For fiscal 2023, Prestige Consumer anticipates revenues in the range of $1,120-$1,130 million compared with the $1,086.8 million reported in fiscal 2022. Also, PBH envisions adjusted earnings per share (EPS) in the band of $4.18-$4.23 compared with the $4.06 recorded in fiscal 2022.
This Zacks Rank #3 (Hold) stock has dipped 6.4% in the past three months compared with the industry’s decline of 12.9%.
Stocks to Consider
Some better-ranked stocks are Funko, Inc. (FNKO - Free Report) , GIII Apparel (GIII - Free Report) and Delta Apparel (DLA - Free Report) .
Funko, the pop culture consumer products company, currently sports a Zacks Rank #1 (Strong Buy). Shares of Funko have declined 3.2% in the past three months. You can see the complete list of today’s Zacks #1 Rank stocks here.
The Zacks Consensus Estimate for Funko’s 2022 sales and EPS suggests growth of 22.6% and 26.8%, respectively, from the year-ago reported figure. FNKO has a trailing four-quarter earnings surprise of 96.2%, on average.

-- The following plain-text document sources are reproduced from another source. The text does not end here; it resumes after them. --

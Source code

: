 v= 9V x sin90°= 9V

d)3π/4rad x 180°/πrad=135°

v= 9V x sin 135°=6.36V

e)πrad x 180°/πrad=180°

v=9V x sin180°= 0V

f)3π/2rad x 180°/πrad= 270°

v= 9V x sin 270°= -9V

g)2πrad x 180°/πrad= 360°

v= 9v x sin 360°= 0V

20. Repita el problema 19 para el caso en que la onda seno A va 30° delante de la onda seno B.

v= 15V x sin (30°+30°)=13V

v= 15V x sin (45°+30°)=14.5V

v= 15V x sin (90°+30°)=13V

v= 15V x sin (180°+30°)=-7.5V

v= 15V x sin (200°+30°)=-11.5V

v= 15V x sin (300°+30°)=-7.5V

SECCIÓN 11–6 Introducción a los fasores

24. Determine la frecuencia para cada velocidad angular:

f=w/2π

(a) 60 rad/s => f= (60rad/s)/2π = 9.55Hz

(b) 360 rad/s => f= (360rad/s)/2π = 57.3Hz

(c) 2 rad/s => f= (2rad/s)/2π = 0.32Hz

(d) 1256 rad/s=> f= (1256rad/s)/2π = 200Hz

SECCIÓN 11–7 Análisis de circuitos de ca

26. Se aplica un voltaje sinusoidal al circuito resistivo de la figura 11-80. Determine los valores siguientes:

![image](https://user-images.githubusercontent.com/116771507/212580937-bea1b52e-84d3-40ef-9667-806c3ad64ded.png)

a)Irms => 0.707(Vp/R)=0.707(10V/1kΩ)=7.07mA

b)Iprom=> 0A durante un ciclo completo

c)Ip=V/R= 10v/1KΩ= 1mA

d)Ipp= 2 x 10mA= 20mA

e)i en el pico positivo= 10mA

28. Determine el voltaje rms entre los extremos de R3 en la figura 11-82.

GIII Apparel, which designs, sources and markets women's and men's apparel, sports a Zacks Rank #1 at present. Shares of GIII Apparel have moved down 2.8% in the past three months.
The Zacks Consensus Estimate for GIII Apparel’s fiscal 2022 sales and EPS suggests growth of nearly 10% and 5.4%, respectively, from the year-ago reported number. GIII has a trailing four-quarter earnings surprise of 160.6%, on average.
Delta Apparel, which designs, manufactures, sources and markets activewear and lifestyle apparel products, sports a Zacks Rank #1 at present. Shares of Delta Apparel have moved down 3.3% in the past three months.
The Zacks Consensus Estimate for Delta Apparel’s fiscal 2022 sales and EPS suggests growth of 14.2% and 20.1%, respectively, from the year-ago reported figure. DLA has a trailing four-quarter earnings surprise of around 41.1%, on average.